(Given information begins)
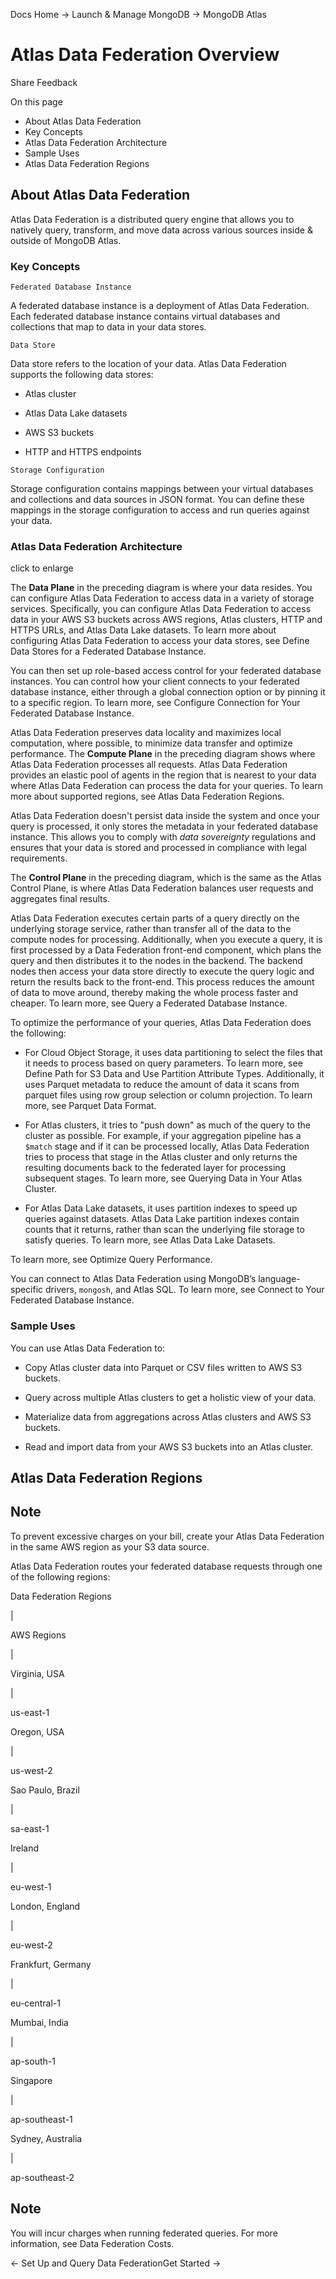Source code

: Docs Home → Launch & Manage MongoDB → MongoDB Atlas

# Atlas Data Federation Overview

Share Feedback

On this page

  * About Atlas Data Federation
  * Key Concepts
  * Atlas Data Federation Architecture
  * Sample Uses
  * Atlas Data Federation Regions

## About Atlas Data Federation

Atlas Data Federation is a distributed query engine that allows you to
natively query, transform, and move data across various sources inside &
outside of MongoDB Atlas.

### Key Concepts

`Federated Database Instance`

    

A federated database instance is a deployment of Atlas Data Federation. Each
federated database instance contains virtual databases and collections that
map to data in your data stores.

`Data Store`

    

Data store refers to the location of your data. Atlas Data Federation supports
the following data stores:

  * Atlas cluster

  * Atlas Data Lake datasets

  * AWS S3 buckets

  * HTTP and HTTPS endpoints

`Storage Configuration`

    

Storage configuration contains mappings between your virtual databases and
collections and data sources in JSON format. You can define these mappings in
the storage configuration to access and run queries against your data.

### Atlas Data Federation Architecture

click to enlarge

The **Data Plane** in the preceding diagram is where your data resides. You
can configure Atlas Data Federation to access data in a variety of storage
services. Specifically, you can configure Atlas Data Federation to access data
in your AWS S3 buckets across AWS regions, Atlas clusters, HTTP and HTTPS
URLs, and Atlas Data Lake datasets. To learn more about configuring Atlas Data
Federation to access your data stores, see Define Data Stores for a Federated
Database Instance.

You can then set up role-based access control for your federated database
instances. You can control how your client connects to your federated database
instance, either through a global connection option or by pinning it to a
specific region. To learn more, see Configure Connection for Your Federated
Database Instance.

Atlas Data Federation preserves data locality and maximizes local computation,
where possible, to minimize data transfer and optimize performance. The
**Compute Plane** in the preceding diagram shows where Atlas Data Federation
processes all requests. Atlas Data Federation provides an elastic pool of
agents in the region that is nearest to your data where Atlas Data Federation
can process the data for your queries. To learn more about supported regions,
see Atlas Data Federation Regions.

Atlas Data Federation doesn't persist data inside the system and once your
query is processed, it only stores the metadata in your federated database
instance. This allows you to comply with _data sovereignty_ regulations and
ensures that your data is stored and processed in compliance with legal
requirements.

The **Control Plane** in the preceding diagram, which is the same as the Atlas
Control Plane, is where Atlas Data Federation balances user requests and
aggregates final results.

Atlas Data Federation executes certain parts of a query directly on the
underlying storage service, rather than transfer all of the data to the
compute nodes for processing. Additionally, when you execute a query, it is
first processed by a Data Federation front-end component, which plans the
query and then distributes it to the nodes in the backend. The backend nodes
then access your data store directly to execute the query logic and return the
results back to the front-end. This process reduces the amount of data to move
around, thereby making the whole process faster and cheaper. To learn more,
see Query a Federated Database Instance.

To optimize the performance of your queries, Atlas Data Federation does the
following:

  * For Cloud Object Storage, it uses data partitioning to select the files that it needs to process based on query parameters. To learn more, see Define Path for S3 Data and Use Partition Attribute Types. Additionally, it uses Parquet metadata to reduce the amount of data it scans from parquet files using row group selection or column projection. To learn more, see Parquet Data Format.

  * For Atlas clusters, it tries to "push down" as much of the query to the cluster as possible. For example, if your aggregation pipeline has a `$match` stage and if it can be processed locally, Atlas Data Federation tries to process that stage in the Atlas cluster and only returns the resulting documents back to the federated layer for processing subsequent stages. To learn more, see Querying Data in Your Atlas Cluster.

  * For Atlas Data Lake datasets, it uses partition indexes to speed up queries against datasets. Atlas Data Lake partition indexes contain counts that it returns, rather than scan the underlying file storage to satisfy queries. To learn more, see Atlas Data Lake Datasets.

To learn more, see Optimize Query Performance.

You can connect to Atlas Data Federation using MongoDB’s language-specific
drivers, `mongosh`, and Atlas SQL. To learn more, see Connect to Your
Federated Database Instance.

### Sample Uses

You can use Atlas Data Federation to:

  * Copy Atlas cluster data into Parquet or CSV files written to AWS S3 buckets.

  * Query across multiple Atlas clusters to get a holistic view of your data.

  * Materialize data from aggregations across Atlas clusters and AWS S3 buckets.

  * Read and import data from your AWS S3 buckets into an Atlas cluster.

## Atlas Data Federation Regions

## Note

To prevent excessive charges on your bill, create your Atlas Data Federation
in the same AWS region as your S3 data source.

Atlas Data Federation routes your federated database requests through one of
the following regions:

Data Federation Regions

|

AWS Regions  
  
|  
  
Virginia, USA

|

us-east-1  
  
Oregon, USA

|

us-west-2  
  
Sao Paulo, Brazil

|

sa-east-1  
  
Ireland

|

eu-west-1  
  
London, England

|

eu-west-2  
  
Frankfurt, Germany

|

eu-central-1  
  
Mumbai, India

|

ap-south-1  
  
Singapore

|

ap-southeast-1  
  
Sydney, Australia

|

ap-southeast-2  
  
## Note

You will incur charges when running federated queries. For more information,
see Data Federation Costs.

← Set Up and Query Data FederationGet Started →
(Given information ends)
Copy out every line of the data exactly, leaving the images behind.

Source code

: Docs Home → Launch & Manage MongoDB → MongoDB Atlas

# Atlas Data Federation Overview

Share Feedback

On this page

  * About Atlas Data Federation
  * Key Concepts
  * Atlas Data Federation Architecture
  * Sample Uses
  * Atlas Data Federation Regions

## About Atlas Data Federation

Atlas Data Federation is a distributed query engine that allows you to
natively query, transform, and move data across various sources inside &
outside of MongoDB Atlas.

### Key Concepts

`Federated Database Instance`

    

A federated database instance is a deployment of Atlas Data Federation. Each
federated database instance contains virtual databases and collections that
map to data in your data stores.

`Data Store`

    

Data store refers to the location of your data. Atlas Data Federation supports
the following data stores:

  * Atlas cluster

  * Atlas Data Lake datasets

  * AWS S3 buckets

  * HTTP and HTTPS endpoints

`Storage Configuration`

    

Storage configuration contains mappings between your virtual databases and
collections and data sources in JSON format. You can define these mappings in
the storage configuration to access and run queries against your data.

### Atlas Data Federation Architecture

click to enlarge

The **Data Plane** in the preceding diagram is where your data resides. You
can configure Atlas Data Federation to access data in a variety of storage
services. Specifically, you can configure Atlas Data Federation to access data
in your AWS S3 buckets across AWS regions, Atlas clusters, HTTP and HTTPS
URLs, and Atlas Data Lake datasets. To learn more about configuring Atlas Data
Federation to access your data stores, see Define Data Stores for a Federated
Database Instance.

You can then set up role-based access control for your federated database
instances. You can control how your client connects to your federated database
instance, either through a global connection option or by pinning it to a
specific region. To learn more, see Configure Connection for Your Federated
Database Instance.

Atlas Data Federation preserves data locality and maximizes local computation,
where possible, to minimize data transfer and optimize performance. The
**Compute Plane** in the preceding diagram shows where Atlas Data Federation
processes all requests. Atlas Data Federation provides an elastic pool of
agents in the region that is nearest to your data where Atlas Data Federation
can process the data for your queries. To learn more about supported regions,
see Atlas Data Federation Regions.

Atlas Data Federation doesn't persist data inside the system and once your
query is processed, it only stores the metadata in your federated database
instance. This allows you to comply with _data sovereignty_ regulations and
ensures that your data is stored and processed in compliance with legal
requirements.

The **Control Plane** in the preceding diagram, which is the same as the Atlas
Control Plane, is where Atlas Data Federation balances user requests and
aggregates final results.

Atlas Data Federation executes certain parts of a query directly on the
underlying storage service, rather than transfer all of the data to the
compute nodes for processing. Additionally, when you execute a query, it is
first processed by a Data Federation front-end component, which plans the
query and then distributes it to the nodes in the backend. The backend nodes
then access your data store directly to execute the query logic and return the
results back to the front-end. This process reduces the amount of data to move
around, thereby making the whole process faster and cheaper. To learn more,
see Query a Federated Database Instance.

To optimize the performance of your queries, Atlas Data Federation does the
following:

  * For Cloud Object Storage, it uses data partitioning to select the files that it needs to process based on query parameters. To learn more, see Define Path for S3 Data and Use Partition Attribute Types. Additionally, it uses Parquet metadata to reduce the amount of data it scans from parquet files using row group selection or column projection. To learn more, see Parquet Data Format.

  * For Atlas clusters, it tries to "push down" as much of the query to the cluster as possible. For example, if your aggregation pipeline has a `$match` stage and if it can be processed locally, Atlas Data Federation tries to process that stage in the Atlas cluster and only returns the resulting documents back to the federated layer for processing subsequent stages. To learn more, see Querying Data in Your Atlas Cluster.

  * For Atlas Data Lake datasets, it uses partition indexes to speed up queries against datasets. Atlas Data Lake partition indexes contain counts that it returns, rather than scan the underlying file storage to satisfy queries. To learn more, see Atlas Data Lake Datasets.

To learn more, see Optimize Query Performance.

You can connect to Atlas Data Federation using MongoDB’s language-specific
drivers, `mongosh`, and Atlas SQL. To learn more, see Connect to Your
Federated Database Instance.

### Sample Uses

You can use Atlas Data Federation to:

  * Copy Atlas cluster data into Parquet or CSV files written to AWS S3 buckets.

  * Query across multiple Atlas clusters to get a holistic view of your data.

  * Materialize data from aggregations across Atlas clusters and AWS S3 buckets.

  * Read and import data from your AWS S3 buckets into an Atlas cluster.

## Atlas Data Federation Regions

## Note

To prevent excessive charges on your bill, create your Atlas Data Federation
in the same AWS region as your S3 data source.

Atlas Data Federation routes your federated database requests through one of
the following regions:

Data Federation Regions

|

AWS Regions  
  
|  
  
Virginia, USA

|

us-east-1  
  
Oregon, USA

|

us-west-2  
  
Sao Paulo, Brazil

|

sa-east-1  
  
Ireland

|

eu-west-1  
  
London, England

|

eu-west-2  
  
Frankfurt, Germany

|

eu-central-1  
  
Mumbai, India

|

ap-south-1  
  
Singapore

|

ap-southeast-1  
  
Sydney, Australia

|

ap-southeast-2  
  
## Note

You will incur charges when running federated queries. For more information,
see Data Federation Costs.

← Set Up and Query Data FederationGet Started →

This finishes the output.